The subtle marker is designed to help communicate important information to first responders like police officers and EMTs in a discreet way, Division of Motor Vehicles officials say. The new identifiers were mandated under a 2021 law.
Bill sponsor Dafna Michaelson Jenet, D-Commerce City, referenced the 2019 death of Aurora teen Elijah McClain when she introduced the legislation last year.
“When he was murdered, he kept saying things like ‘I’m different.’ And the community of parents of kids on the autism spectrum, all of our antennas started going up. We’re like, ‘This sounds like any of our kids,’” she told a legislative committee.
While the members of some “hidden” disability communities carry cards indicating their conditions, Michaelson Jenet said police sometimes ignore them. An official symbol on a state-issued ID gives this new disclosure tool much more authority, she said.
“It is a signal to take on disability protocols,” she said.
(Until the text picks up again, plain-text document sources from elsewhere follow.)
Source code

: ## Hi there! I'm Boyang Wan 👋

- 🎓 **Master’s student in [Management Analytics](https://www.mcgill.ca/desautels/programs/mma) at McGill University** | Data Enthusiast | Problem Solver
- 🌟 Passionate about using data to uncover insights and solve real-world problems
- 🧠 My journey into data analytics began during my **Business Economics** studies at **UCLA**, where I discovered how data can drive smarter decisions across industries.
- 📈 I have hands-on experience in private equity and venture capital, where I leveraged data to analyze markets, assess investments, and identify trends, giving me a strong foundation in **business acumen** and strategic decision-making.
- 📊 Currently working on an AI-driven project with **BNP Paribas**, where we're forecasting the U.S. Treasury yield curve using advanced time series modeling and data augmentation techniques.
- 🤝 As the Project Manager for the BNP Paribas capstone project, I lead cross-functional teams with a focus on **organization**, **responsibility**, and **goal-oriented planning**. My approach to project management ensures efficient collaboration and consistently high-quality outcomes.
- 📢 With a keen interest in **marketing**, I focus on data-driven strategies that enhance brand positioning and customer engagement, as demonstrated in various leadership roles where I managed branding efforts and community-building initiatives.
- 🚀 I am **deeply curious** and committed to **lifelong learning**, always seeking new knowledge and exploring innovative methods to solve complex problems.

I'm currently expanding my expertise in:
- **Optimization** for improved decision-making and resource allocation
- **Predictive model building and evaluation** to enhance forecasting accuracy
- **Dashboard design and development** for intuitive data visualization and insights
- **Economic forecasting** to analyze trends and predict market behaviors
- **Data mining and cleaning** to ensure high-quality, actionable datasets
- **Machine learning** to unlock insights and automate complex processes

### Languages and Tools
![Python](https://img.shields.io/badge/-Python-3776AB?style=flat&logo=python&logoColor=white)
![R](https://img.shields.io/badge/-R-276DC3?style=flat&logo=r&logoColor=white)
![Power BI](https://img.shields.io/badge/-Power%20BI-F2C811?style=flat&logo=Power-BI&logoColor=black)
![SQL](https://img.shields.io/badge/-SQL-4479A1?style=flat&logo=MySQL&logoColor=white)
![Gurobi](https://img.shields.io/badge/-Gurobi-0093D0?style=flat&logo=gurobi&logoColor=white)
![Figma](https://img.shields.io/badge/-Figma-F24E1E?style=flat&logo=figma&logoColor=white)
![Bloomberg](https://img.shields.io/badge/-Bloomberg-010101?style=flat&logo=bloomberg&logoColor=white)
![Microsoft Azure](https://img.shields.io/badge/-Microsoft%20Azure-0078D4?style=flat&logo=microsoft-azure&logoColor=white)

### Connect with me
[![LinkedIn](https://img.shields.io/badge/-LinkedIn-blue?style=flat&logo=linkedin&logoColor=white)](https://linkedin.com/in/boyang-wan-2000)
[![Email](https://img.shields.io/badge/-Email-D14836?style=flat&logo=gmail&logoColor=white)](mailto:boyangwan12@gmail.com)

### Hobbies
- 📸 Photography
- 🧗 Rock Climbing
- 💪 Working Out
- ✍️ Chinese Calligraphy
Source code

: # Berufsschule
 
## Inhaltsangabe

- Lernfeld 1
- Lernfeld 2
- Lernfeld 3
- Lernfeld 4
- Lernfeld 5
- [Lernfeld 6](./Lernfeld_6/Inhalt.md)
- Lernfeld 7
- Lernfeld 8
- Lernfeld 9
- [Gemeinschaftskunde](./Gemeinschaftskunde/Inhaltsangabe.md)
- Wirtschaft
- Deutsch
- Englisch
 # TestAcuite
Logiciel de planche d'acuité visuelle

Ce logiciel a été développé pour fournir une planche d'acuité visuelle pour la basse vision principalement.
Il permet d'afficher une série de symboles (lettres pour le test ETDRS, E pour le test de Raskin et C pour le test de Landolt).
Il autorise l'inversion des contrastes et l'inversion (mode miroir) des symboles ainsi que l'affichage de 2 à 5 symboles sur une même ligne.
A separate 2021 bill created a commission that has since recommended a new curriculum for first responders who interact with people with disabilities.
The new IDs will carry an “i”-like symbol near the holder’s picture. A notation will be added to the ID holder’s vehicle registration record, which is only accessible by law enforcement and DMV officials, but not included on the printed vehicle registration record.
Eligible Coloradans will need to bring special forms, signed by a health care provider, to their DMV appointment or county motor vehicle office.